The Internet may have stripped most of our privacy away, but there are still ways to hold on to a shred of dignity in the modern age.
One such method is encrypted messaging. Facebook parent company Meta is betting on the concept, as they just announced that they are testing automatic end-to-end encryption in Messenger chats.
What does this mean? End-to-end encryption (E2EE) makes it so not even Facebook can read Messenger chat messages; only the participants are allowed access. This makes it extremely difficult, though not impossible, for outside entities like law enforcement agencies or hackers to take a quick peek at our private chats.
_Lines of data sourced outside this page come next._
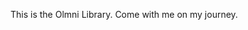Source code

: This is the Olmni Library. Come with me on my journey.
<!---
Olmni/Olmni is a ✨ special ✨ repository because its `README.md` (this file) appears on your GitHub profile.
You can click the Preview link to take a look at your changes.
--->
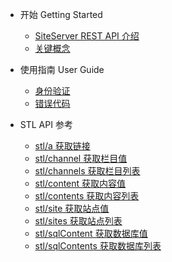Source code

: * 开始  Getting Started

  * [SiteServer REST API 介绍](README.md)
  * [关键概念](glossary.md)

* 使用指南 User Guide

  * [身份验证](authentication.md)
  * [错误代码](error.md)

* STL API 参考

  * [stl/a 获取链接](stl/a.md)
  * [stl/channel 获取栏目值](stl/channel.md)
  * [stl/channels 获取栏目列表](stl/channels.md)
  * [stl/content 获取内容值](stl/content.md)
  * [stl/contents 获取内容列表](stl/contents.md)
  * [stl/site 获取站点值](stl/site.md)
  * [stl/sites 获取站点列表](stl/sites.md)
  * [stl/sqlContent 获取数据库值](stl/sqlContent.md)
  * [stl/sqlContents 获取数据库列表](stl/sqlContents.md)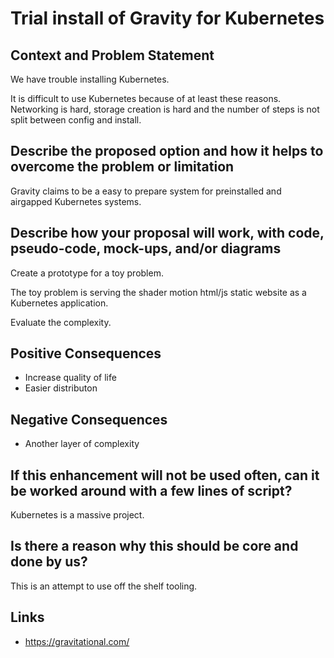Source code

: # Trial install of Gravity for Kubernetes

## Context and Problem Statement

We have trouble installing Kubernetes.

It is difficult to use Kubernetes because of at least these reasons. Networking is hard, storage creation is hard and the number of steps is not split between config and install.

## Describe the proposed option and how it helps to overcome the problem or limitation

Gravity claims to be a easy to prepare system for preinstalled and airgapped Kubernetes systems.

## Describe how your proposal will work, with code, pseudo-code, mock-ups, and/or diagrams

Create a prototype for a toy problem.

The toy problem is serving the shader motion html/js static website as a Kubernetes application.

Evaluate the complexity.

## Positive Consequences <!-- optional -->

- Increase quality of life
- Easier distributon

## Negative Consequences <!-- optional -->

- Another layer of complexity

## If this enhancement will not be used often, can it be worked around with a few lines of script?

Kubernetes is a massive project.

## Is there a reason why this should be core and done by us?

This is an attempt to use off the shelf tooling.

## Links <!-- optional -->

- https://gravitational.com/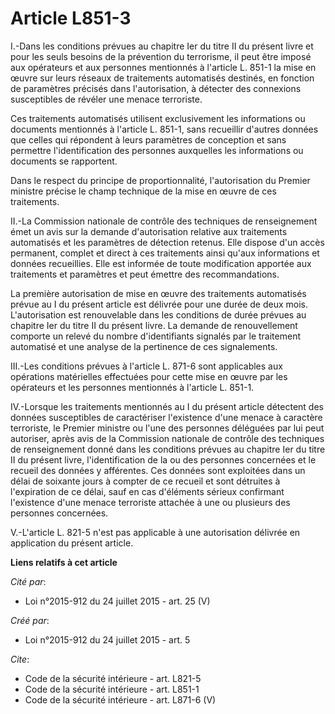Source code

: # Article L851-3

I.-Dans les conditions prévues au chapitre Ier du titre II du présent livre et pour les seuls besoins de la prévention du
terrorisme, il peut être imposé aux opérateurs et aux personnes mentionnés à l'article L. 851-1 la mise en œuvre sur leurs
réseaux de traitements automatisés destinés, en fonction de paramètres précisés dans l'autorisation, à détecter des
connexions susceptibles de révéler une menace terroriste. 

Ces traitements automatisés utilisent exclusivement les informations ou documents mentionnés à l'article L. 851-1, sans
recueillir d'autres données que celles qui répondent à leurs paramètres de conception et sans permettre l'identification des
personnes auxquelles les informations ou documents se rapportent. 

Dans le respect du principe de proportionnalité, l'autorisation du Premier ministre précise le champ technique de la mise en
œuvre de ces traitements. 

II.-La Commission nationale de contrôle des techniques de renseignement émet un avis sur la demande d'autorisation relative
aux traitements automatisés et les paramètres de détection retenus. Elle dispose d'un accès permanent, complet et direct à
ces traitements ainsi qu'aux informations et données recueillies. Elle est informée de toute modification apportée aux
traitements et paramètres et peut émettre des recommandations. 

La première autorisation de mise en œuvre des traitements automatisés prévue au I du présent article est délivrée pour une
durée de deux mois. L'autorisation est renouvelable dans les conditions de durée prévues au chapitre Ier du titre II du
présent livre. La demande de renouvellement comporte un relevé du nombre d'identifiants signalés par le traitement automatisé
et une analyse de la pertinence de ces signalements. 

III.-Les conditions prévues à l'article L. 871-6 sont applicables aux opérations matérielles effectuées pour cette mise en
œuvre par les opérateurs et les personnes mentionnés à l'article L. 851-1. 

IV.-Lorsque les traitements mentionnés au I du présent article détectent des données susceptibles de caractériser l'existence
d'une menace à caractère terroriste, le Premier ministre ou l'une des personnes déléguées par lui peut autoriser, après avis
de la Commission nationale de contrôle des techniques de renseignement donné dans les conditions prévues au chapitre Ier du
titre II du présent livre, l'identification de la ou des personnes concernées et le recueil des données y afférentes. Ces
données sont exploitées dans un délai de soixante jours à compter de ce recueil et sont détruites à l'expiration de ce délai,
sauf en cas d'éléments sérieux confirmant l'existence d'une menace terroriste attachée à une ou plusieurs des personnes
concernées. 

V.-L'article L. 821-5 n'est pas applicable à une autorisation délivrée en application du présent article.

**Liens relatifs à cet article**

_Cité par_:

  - Loi n°2015-912 du 24 juillet 2015 - art. 25 (V)

_Créé par_:

  - Loi n°2015-912 du 24 juillet 2015 - art. 5

_Cite_:

  - Code de la sécurité intérieure - art. L821-5
  - Code de la sécurité intérieure - art. L851-1
  - Code de la sécurité intérieure - art. L871-6 (V)
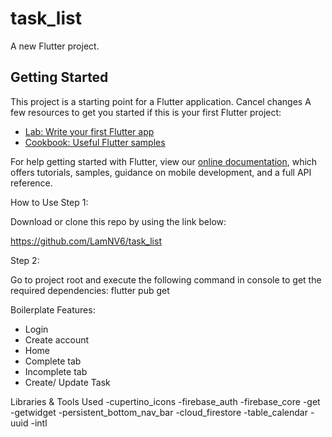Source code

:# task_list

A new Flutter project.

## Getting Started

This project is a starting point for a Flutter application.
Cancel changes
A few resources to get you started if this is your first Flutter project:

- [Lab: Write your first Flutter app](https://flutter.dev/docs/get-started/codelab)
- [Cookbook: Useful Flutter samples](https://flutter.dev/docs/cookbook)

For help getting started with Flutter, view our
[online documentation](https://flutter.dev/docs), which offers tutorials,
samples, guidance on mobile development, and a full API reference.

How to Use
Step 1:

Download or clone this repo by using the link below:

https://github.com/LamNV6/task_list

Step 2:

Go to project root and execute the following command in console to get the required dependencies:
flutter pub get 



Boilerplate Features:
- Login
- Create account
- Home
- Complete tab
- Incomplete tab
- Create/ Update Task



Libraries & Tools Used
 -cupertino_icons
 -firebase_auth
 -firebase_core
 -get
 -getwidget
 -persistent_bottom_nav_bar
 -cloud_firestore
 -table_calendar
 -uuid
 -intl

  
  
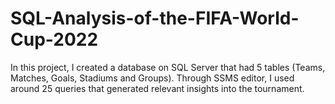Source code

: # SQL-Analysis-of-the-FIFA-World-Cup-2022
In this project, I created a database on SQL Server that had 5 tables (Teams, Matches, Goals, Stadiums and Groups). Through SSMS editor, I used around 25 queries that generated relevant insights into the tournament.
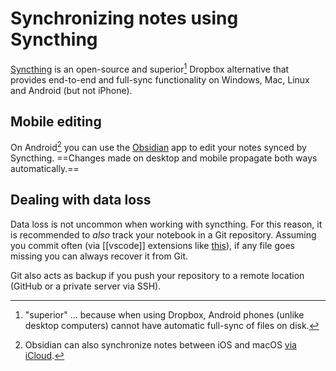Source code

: # Synchronizing notes using Syncthing

[Syncthing](https://docs.syncthing.net/) is an open-source and superior[^sup] Dropbox alternative that provides end-to-end and full-sync functionality on Windows, Mac, Linux and Android (but not iPhone).

## Mobile editing

On Android[^ios] you can use the [Obsidian](https://play.google.com/store/apps/details?id=md.obsidian&hl=en&gl=US) app to edit your notes synced by Syncthing. ==Changes made on desktop and mobile propagate both ways automatically.==

## Dealing with data loss

Data loss is not uncommon when working with syncthing. For this reason, it is recommended to *also* track your notebook in a Git repository. Assuming you commit often (via [[vscode]] extensions like [this](https://marketplace.visualstudio.com/items?itemName=alfredbirk.git-add-commit-push)), if any file goes missing you can always recover it from Git. 

Git also acts as backup if you push your repository to a remote location (GitHub or a private server via SSH).

[^sup]: "superior" ... because when using Dropbox, Android phones (unlike desktop computers) cannot have automatic full-sync of files on disk.

[^ios]: Obsidian can also synchronize notes between iOS and macOS [via iCloud](https://help.obsidian.md/Getting+started/Sync+your+notes+across+devices).
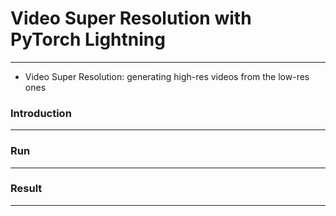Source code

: # Video Super Resolution with PyTorch Lightning
---
- Video Super Resolution: generating high-res videos from the low-res ones

### Introduction
---

### Run 
----

### Result
---
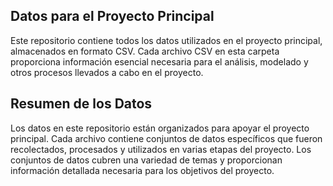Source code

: ## Datos para el Proyecto Principal

Este repositorio contiene todos los datos utilizados en el proyecto principal, almacenados en formato CSV. Cada archivo CSV en esta carpeta proporciona información esencial necesaria para el análisis, modelado y otros procesos llevados a cabo en el proyecto.

## Resumen de los Datos
Los datos en este repositorio están organizados para apoyar el proyecto principal. Cada archivo contiene conjuntos de datos específicos que fueron recolectados, procesados y utilizados en varias etapas del proyecto. Los conjuntos de datos cubren una variedad de temas y proporcionan información detallada necesaria para los objetivos del proyecto.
Facebook already offers E2EE as an option within Messenger, but the process was not clearly advertised, and most people have not taken advantage. Automatic encryption will impact every user, and the company has already started, saying that tests have begun “between some people” throughout the week.
As for long-term goals, Meta says all Facebook Messenger chats and calls will include end-to-end encryption sometime next year.
Beyond E2EE, the company is testing a “secure storage” feature that encrypts cloud backups of users’ Messenger chat histories. Meta says this will be useful “in case you lose your phone or want to restore your message history on a new, supported device.” Again, the company will not have access to these messages.
Meta is also testing the ability to sync deleted messages across multiple devices and, finally, a feature to unsend messages.